Yesterday, I read an article about a college in California that purchased and installed 1,000 barricade devices at a cost of more than $200,000, as recommended by the local police chief.  The college later removed the devices, as they are not compliant with the building code and fire code in California, or with the ADA.  If any of the devices were installed on fire door assemblies, the holes left after the devices were removed will need to be addressed.

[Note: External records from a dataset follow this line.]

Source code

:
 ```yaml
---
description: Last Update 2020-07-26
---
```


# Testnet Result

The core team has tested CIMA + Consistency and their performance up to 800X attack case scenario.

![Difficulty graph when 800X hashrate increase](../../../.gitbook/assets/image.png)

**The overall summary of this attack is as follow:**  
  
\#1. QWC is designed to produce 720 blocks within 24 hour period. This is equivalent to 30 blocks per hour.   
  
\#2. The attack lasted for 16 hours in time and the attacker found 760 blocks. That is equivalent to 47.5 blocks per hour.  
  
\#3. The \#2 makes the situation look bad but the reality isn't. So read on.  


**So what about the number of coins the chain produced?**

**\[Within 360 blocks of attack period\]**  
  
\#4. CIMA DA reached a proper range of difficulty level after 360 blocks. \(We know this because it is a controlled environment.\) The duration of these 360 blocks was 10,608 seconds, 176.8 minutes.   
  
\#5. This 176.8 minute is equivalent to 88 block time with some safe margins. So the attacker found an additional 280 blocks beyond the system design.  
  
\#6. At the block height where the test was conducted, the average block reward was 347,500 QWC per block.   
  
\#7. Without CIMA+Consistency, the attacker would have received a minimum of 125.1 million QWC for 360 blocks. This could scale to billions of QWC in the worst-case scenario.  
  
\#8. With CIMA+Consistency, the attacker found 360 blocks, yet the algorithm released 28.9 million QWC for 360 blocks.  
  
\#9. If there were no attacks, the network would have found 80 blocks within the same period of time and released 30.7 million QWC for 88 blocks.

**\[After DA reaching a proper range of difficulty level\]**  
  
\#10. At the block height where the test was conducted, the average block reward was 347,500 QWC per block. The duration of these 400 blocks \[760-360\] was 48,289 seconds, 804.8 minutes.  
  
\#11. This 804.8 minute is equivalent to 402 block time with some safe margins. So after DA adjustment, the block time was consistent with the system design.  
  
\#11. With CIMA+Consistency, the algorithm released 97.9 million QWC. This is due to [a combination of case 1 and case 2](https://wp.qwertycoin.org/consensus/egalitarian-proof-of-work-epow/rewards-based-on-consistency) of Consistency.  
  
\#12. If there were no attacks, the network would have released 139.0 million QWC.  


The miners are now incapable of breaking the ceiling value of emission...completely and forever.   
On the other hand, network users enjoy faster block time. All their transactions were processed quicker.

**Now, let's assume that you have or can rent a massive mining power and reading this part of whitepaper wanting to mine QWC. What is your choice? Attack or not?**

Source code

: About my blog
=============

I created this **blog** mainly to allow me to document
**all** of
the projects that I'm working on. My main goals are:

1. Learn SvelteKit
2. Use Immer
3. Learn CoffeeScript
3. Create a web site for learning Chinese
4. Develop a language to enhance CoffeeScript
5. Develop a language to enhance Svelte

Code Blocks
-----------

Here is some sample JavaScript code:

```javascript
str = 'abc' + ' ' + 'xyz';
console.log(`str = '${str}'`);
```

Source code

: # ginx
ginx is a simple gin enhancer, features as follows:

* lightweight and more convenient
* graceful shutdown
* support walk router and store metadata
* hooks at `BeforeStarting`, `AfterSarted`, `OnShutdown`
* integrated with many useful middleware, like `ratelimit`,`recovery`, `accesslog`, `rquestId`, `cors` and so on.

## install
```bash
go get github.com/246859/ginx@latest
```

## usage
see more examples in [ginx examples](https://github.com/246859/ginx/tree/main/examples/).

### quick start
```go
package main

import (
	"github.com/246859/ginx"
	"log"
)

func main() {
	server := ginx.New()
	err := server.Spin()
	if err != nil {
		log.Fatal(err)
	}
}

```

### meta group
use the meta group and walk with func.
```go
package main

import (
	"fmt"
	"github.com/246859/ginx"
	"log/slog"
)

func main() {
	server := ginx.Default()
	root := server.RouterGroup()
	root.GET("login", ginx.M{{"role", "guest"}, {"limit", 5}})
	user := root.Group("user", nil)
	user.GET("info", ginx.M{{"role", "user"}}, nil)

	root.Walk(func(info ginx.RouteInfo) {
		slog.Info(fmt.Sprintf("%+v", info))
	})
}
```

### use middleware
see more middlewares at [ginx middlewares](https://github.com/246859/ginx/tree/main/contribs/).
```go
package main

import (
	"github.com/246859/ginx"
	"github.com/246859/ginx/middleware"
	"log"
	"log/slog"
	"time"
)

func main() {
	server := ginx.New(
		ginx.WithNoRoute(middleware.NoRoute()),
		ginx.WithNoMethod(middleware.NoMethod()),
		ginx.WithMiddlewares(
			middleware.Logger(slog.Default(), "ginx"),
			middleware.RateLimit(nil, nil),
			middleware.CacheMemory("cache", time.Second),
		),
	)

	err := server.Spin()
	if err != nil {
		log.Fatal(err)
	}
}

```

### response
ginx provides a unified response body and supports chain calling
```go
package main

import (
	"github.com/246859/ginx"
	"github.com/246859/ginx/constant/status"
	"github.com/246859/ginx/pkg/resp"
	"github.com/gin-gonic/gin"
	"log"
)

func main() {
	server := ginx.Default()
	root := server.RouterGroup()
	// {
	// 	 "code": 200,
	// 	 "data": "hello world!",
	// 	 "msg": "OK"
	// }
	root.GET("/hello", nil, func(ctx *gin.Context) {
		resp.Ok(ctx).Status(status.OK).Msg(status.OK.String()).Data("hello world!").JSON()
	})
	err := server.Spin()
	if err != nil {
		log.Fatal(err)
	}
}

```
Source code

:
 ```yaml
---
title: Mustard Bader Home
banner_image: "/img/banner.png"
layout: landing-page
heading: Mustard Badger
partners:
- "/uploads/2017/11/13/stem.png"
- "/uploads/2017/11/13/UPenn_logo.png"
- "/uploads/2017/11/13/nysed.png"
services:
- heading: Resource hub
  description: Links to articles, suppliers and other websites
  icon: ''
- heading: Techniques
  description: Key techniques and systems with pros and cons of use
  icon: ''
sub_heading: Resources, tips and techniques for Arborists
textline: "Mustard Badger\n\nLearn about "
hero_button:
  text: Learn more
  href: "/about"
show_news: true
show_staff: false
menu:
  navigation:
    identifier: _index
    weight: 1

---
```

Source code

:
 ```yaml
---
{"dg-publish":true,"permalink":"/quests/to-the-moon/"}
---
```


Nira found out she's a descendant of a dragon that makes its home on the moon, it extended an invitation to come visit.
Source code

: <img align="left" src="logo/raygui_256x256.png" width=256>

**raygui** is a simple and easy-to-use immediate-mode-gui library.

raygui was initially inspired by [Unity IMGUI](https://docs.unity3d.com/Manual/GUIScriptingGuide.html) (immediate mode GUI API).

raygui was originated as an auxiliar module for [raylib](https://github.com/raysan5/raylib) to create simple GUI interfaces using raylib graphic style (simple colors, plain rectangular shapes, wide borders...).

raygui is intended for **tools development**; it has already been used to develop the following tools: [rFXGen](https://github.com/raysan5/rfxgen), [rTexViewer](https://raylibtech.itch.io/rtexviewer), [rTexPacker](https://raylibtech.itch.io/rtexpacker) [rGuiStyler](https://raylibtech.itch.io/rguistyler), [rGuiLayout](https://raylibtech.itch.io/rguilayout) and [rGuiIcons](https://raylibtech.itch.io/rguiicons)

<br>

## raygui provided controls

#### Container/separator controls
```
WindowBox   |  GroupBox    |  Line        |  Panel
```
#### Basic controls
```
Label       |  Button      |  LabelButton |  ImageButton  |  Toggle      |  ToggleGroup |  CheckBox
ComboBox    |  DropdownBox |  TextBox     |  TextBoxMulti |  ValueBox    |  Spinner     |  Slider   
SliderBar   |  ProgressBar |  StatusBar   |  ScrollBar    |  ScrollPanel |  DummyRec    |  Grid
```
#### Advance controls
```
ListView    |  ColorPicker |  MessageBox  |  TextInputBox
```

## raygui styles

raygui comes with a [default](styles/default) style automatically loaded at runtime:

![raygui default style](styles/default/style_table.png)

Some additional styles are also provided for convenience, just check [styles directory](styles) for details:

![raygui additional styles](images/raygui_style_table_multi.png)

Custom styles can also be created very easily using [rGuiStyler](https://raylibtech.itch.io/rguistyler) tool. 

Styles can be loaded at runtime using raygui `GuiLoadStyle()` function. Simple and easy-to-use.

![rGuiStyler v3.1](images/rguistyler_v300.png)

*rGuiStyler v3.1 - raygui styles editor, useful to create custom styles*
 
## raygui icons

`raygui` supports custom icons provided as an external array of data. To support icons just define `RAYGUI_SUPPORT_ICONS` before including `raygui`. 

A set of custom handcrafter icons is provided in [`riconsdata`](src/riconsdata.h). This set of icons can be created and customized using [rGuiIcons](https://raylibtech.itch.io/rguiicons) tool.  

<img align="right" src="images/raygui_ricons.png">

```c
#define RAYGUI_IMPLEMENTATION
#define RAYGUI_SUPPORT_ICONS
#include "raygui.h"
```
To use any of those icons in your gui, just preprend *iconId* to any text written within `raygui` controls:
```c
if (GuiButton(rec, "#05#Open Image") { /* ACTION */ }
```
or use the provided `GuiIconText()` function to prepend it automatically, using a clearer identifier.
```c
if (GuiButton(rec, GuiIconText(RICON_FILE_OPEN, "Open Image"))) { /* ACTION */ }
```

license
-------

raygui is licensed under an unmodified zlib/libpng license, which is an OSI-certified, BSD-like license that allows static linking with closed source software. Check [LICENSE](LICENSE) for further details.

It’s not unusual for fire marshals to order the removal of barriers to egress – it happens all the time with chains, padlocks, surface bolts, deadbolts, and more creative means of securing doors.  When the fire inspector orders chains and padlocks to be removed, that’s the end of it (until the next time).  But when the fire inspector prohibits the use of barricade devices, some manufacturers and end users have engaged local lawmakers.  Legislators in 3 states have voted to exempt the devices from all of the egress requirements in their state codes, instead of requiring locking methods that provide security AND life safety.

The bill that is currently moving through the state legislature in Utah has removed so much of the code language that a double-cylinder deadbolt on a classroom door could be code-compliant, if retracting the deadbolt is considered one operation.  I’m sure that was not the intent of the legislation, but that’s the result of overriding the codes without anticipating the impact.  The Utah bill says that the security device must be approved by the code official, but the bill has exempted the “second lock” on classroom doors from ALL of the egress requirements that the code official could enforce.

Hopefully, California legislators will continue to leave the codes to the code officials, and mandate code-compliant security methods as required by California AB 211 – a law that requires code-compliant locks.  There are plenty of ways for this college to lock their doors without violating the codes.